# Scraping Stations Traffic Status from RATP.fr

In [34]:
from bs4 import BeautifulSoup as bs
from dotenv import load_dotenv

import pandas as pd
import requests
import boto3
import os

In [28]:
load_dotenv()

True

In [3]:
AWS_ACCESS_KEY_ID = os.getenv('AWS_ACCESS_KEY_ID')
AWS_SECRET_ACCESS_KEY = os.getenv('AWS_SECRET_ACCESS_KEY')
AWS_BUCKET_NAME = os.getenv('AWS_BUCKET_NAME')

In [35]:
ratp = requests.get("https://www.ratp.fr/")

soup = bs(ratp.content, 'html.parser')

In [37]:
print(soup)

<!DOCTYPE html>
</body></html>


#### Update: (14/09/2023)

As you can see above, now the RATP website has added a cloudflare captcha to prevent web scraping, but at the time this script was done it wasn't there, as you can see in the code snippet below.

In [38]:
transportations_btns = soup.find_all('button', class_='border-line')

perturbations = []
for btn in transportations_btns:
    perturbation_span = btn['aria-label']
    perturbations.append(perturbation_span)

In [6]:
perturbations

[]

## Putting it together in a function

In [7]:
def scrape_stations_status():
    ratp = requests.get("https://www.ratp.fr/")

    soup = bs(ratp.content, 'html.parser')

    transportations_btns = soup.find_all('button', class_='border-line')

    perturbations = []
    for btn in transportations_btns:
        perturbation_span = btn['aria-label']
        perturbations.append(perturbation_span)

    df = pd.DataFrame([x.split(', ')[:2] for x in perturbations], columns=['name', 'status'])

    # Extract the name without leading/trailing spaces
    df['name'] = df['name'].str.strip()

    return df

In [8]:
df = scrape_stations_status()
df.head()

Unnamed: 0,name,status
0,RER A,trafic normal travaux prévus
1,RER B,trafic perturbé travaux en cours
2,RER C,trafic perturbé travaux en cours
3,RER D,trafic perturbé travaux en cours
4,RER E,trafic perturbé travaux en cours


## Data Exploration

In [9]:
df['name'].unique()

array(['RER A', 'RER B', 'RER C', 'RER D', 'RER E', 'METRO 1', 'METRO 2',
       'METRO 3', 'METRO 3B', 'METRO 4', 'METRO 5', 'METRO 6', 'METRO 7',
       'METRO 7B', 'METRO 8', 'METRO 9', 'METRO 10', 'METRO 11',
       'METRO 12', 'METRO 13', 'METRO 14', 'METRO ORV', 'TRAM T1',
       'TRAM T2', 'TRAM T3A', 'TRAM T3B', 'TRAM T4', 'TRAM T5', 'TRAM T6',
       'TRAM T7', 'TRAM T8', 'TRAM T9', 'TRAM T10', 'TRAM T11',
       'TRAM T13', 'TRANSILIEN H', 'TRANSILIEN J', 'TRANSILIEN K',
       'TRANSILIEN L', 'TRANSILIEN N', 'TRANSILIEN P', 'TRANSILIEN R',
       'TRANSILIEN U'], dtype=object)

In [10]:
df['status'].unique()

array(['trafic normal travaux prévus', 'trafic perturbé travaux en cours',
       'trafic normal'], dtype=object)

In [11]:
df.to_csv('data/traffic_status.csv', index=False)
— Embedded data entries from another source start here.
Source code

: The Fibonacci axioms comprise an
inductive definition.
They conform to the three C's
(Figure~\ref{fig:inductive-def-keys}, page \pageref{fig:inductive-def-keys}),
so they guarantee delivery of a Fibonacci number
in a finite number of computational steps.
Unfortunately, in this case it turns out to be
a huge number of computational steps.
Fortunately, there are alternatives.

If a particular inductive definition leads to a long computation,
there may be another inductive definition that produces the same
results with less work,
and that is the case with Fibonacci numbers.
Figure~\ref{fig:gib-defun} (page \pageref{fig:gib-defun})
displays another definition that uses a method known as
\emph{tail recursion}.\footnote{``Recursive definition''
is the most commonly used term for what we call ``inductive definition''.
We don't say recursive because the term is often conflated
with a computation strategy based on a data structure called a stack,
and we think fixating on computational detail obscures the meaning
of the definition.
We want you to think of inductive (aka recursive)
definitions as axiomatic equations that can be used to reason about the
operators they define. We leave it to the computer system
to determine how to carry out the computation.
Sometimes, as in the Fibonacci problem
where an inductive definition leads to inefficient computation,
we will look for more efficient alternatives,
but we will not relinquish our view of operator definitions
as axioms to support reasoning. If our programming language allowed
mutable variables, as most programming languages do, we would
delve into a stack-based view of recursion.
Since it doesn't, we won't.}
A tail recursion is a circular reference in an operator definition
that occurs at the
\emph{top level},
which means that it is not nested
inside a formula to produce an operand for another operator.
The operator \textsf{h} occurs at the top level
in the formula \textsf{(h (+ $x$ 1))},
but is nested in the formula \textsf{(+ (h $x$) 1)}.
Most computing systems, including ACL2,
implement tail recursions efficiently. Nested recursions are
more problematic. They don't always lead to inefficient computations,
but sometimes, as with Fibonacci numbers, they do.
Exporting the data to Amazon S3 Bucket

In [77]:
def export_data_to_s3(data):
    s3 = boto3.client('s3')
    csv_data = data.to_csv(index=False)

    bucket_name = "omdena-paris-ratp-stations-status-useast1"
    file_name = "ratp_stations_traffic_status.csv"

    s3.put_object(Body=csv_data, Bucket=bucket_name, Key=file_name)

    print("Dataframe is saved as CSV in S3 bucket.")

In [78]:
export_data_to_s3(df)

Dataframe is saved as CSV in S3 bucket.


Loading the dataframe from the S3 Bucket

In [19]:
def load_data():

    s3 = boto3.resource('s3', aws_access_key_id=AWS_ACCESS_KEY_ID, aws_secret_access_key=AWS_SECRET_ACCESS_KEY)
    bucket = s3.Bucket(AWS_BUCKET_NAME)
    obj = bucket.Object('ratp_stations_traffic_status.csv')
    body = obj.get()['Body']
    df = pd.read_csv(body)

    return df

In [20]:
df2 = load_data()
df2

Unnamed: 0,name,status